You have 15 days from the date of notice to request an administrative license suspension hearing with DPS.
2) When will DPS schedule my administrative hearing?
As of June 2016, DPS is taking an average of 12-14 months to schedule hearings.
3) Can I still drive while waiting for my DPS hearing?
Yes—as long as your license is not invalid for any other reason and you requested your hearing within the allotted 15 days, you are legal to drive until you hear further word from DPS or the court.
4) Can I lose my driving privileges as a result of my criminal DUI case?
Yes, a conviction of DUI will result in the loss of your driver’s license.
5) Can I lose my driving privileges in the administrative hearing with DPS even if I win my criminal DUI case?
Yes. DPS essentially gets two shots at taking your license. Even if you win your criminal DUI case, DPS can still revoke your driving privileges through the administrative license hearing. Conversely, you can have a successful DPS administrative hearing but lose your license due to a DUI conviction by the court.
6) Can Oklahoma revoke my driver’s license if it is from another state?
Yes and no. Oklahoma DPS can revoke your driving privileges within our state; however, your license will still be valid outside Oklahoma until your home state takes further action. Oklahoma DPS may report the revocation to your home state.
7) Can I get a work permit if my driver’s license is revoked?

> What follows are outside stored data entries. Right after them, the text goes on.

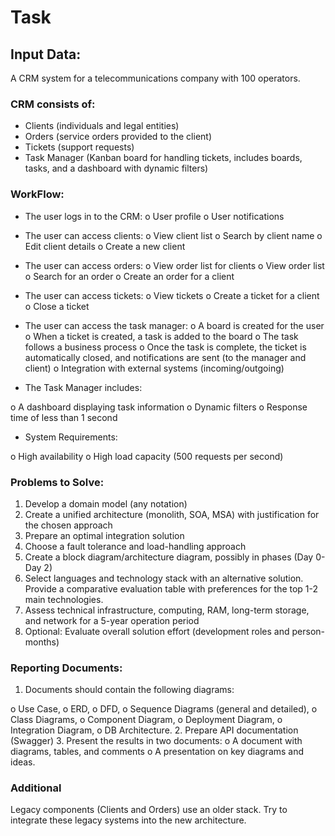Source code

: # Task
## Input Data:

A CRM system for a telecommunications company with 100 operators.

### CRM consists of:

- Clients (individuals and legal entities)
- Orders (service orders provided to the client)
- Tickets (support requests)
- Task Manager (Kanban board for handling tickets, includes boards, tasks, and a dashboard with dynamic filters)

### WorkFlow:

- The user logs in to the CRM:
o User profile
o User notifications

- The user can access clients:
o View client list
o Search by client name
o Edit client details
o Create a new client

- The user can access orders:
o View order list for clients
o View order list
o Search for an order
o Create an order for a client

- The user can access tickets:
o View tickets
o Create a ticket for a client
o Close a ticket

- The user can access the task manager:
o A board is created for the user
o When a ticket is created, a task is added to the board
o The task follows a business process
o Once the task is complete, the ticket is automatically closed, and notifications are sent (to the manager and client)
o Integration with external systems (incoming/outgoing)

- The Task Manager includes:

o A dashboard displaying task information
o Dynamic filters
o Response time of less than 1 second

- System Requirements:

o High availability 
o High load capacity (500 requests per second)

### Problems to Solve:

1. Develop a domain model (any notation)
2. Create a unified architecture (monolith, SOA, MSA) with justification for the chosen approach
3. Prepare an optimal integration solution
4. Choose a fault tolerance and load-handling approach
5. Create a block diagram/architecture diagram, possibly in phases (Day 0-Day 2)
6. Select languages and technology stack with an alternative solution. Provide a comparative evaluation table with preferences for the top 1-2 main technologies.
7. Assess technical infrastructure, computing, RAM, long-term storage, and network for a 5-year operation period
8. Optional: Evaluate overall solution effort (development roles and person-months)

### Reporting Documents:

1. Documents should contain the following diagrams:

o Use Case, 
o ERD, 
o DFD, 
o Sequence Diagrams (general and detailed), 
o Class Diagrams, 
o Component Diagram, 
o Deployment Diagram, 
o Integration Diagram, 
o DB Architecture.
2. Prepare API documentation (Swagger)
3. Present the results in two documents:
o A document with diagrams, tables, and comments
o A presentation on key diagrams and ideas.

### Additional
Legacy components (Clients and Orders) use an older stack. Try to integrate these legacy systems into the new architecture.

Although there is no “work permit” available in our state, you may be eligible for a license modification that would allow you to drive to specified locations as long as you have an ignition interlock deviceinstalled in your vehicle.
8) If my license is revoked, how long will the revocation period last?
The answer depends on a few factors, including any prior drunk driving offenses you have, whether or not you refused the breath test and how high your BAC was alleged to be. Typically, a first-time revocation is for a period of 180 days. If the chemical test showed a BAC of .15% or higher OR if you refused to take the test, there will be an additional 18-month period of restriction following the revocation, during which you must have an ignition interlock device installed in your vehicle.
9) What happens at the DPS administrative hearing?
The DPS hearing officer will question the police officer listed on the officer’s affidavit as well as any witnesses listed, and your attorney will have an opportunity to cross-examine them. Your attorney will present evidence in your defense and argue to have the revocation thrown out. DPS will mail the result to you in the form of a written order approximately 4-6 weeks following the hearing.
10) Do I have to appear at the administrative hearing?
No. In fact, it is generally better that you do not attend the administrative hearing, as the DPS officer can put you under oath and force you to testify.
11) What happens if I lose the administrative hearing?
If you fail to request the hearing within 15 days of your arrest, you will automatically lose your driving privileges. If the DPS officer determines that your license should be revoked, your attorney can appeal to the District Court to challenge the revocation and/or request a modification. If you lose the appeal at the District Court, you have the right to appeal to the Oklahoma Supreme Court.
12) I filed an appeal with the District Court but the case keeps getting continued. Why?
Sometimes a new issue arises during one driver’s license appeal case that could impact several other cases. Generally, the courts will wait to see the outcome of that case before moving forward with other appeals.
13) I have a commercial driver’s license (CDL); am I going to lose it, and if so, for how long?
You will lose a CDL upon conviction in the criminal DUI case or loss of the DPS administrative hearing. In Oklahoma, even a deferred sentence or the payment of any fine or court cost will be considered a conviction as far as your CDL is concerned in a DUI or APC case. A first-time CDL disqualification is for one year; a second disqualification is for life.